|
-
Apr 17th, 2002, 01:38 PM
#1
Read Word Document file
Hi...
I am Beginner for Visual Basic..I am using VB6.0..
I want to read a word document & search the word document for specified words...
i am getting problem when i read word document..
*.txt is easy & fine, but if i read *.doc some problems are rising..

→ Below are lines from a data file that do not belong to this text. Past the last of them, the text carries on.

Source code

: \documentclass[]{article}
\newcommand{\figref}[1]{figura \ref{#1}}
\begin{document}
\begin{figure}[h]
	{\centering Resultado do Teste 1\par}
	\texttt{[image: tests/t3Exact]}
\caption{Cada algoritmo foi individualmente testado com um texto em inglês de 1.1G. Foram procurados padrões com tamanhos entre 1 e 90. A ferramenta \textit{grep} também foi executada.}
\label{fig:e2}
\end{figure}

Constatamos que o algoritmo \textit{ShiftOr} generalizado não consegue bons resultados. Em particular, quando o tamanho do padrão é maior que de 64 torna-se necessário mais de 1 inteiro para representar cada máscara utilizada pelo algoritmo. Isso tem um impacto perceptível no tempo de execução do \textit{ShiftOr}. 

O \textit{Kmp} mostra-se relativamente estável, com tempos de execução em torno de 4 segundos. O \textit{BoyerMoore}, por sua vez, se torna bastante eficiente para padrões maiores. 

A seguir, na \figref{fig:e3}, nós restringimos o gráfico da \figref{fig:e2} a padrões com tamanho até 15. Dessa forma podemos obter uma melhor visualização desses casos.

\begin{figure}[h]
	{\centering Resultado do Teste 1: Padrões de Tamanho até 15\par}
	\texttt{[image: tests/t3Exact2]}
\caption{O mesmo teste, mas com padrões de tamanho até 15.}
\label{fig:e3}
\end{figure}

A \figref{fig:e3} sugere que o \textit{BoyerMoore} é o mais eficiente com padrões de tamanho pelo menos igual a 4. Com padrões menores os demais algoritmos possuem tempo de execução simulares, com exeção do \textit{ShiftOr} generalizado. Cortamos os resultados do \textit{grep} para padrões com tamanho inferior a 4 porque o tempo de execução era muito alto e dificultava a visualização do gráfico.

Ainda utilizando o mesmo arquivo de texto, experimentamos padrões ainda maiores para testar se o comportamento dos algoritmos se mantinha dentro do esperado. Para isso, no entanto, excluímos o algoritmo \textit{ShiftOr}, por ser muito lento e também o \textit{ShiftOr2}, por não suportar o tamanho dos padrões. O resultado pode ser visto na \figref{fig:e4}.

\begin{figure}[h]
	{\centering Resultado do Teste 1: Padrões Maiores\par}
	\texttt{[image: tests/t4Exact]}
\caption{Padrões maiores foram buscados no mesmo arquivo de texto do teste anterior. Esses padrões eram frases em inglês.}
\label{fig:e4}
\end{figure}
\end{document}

it' not as such ....so if anyone know the details please let me know.
Thank you
-
Apr 17th, 2002, 01:52 PM
#2
-= B u g S l a y e r =-
not sure what u are after,
I think its something along these lines
VB Code:
Private objWord As Word.Application
Private wd As Word.Document
Private Sub Command1_Click()
Dim myRange As Range
Dim sSearchfor As String
sSearchfor = InputBox("What do u want to search for?")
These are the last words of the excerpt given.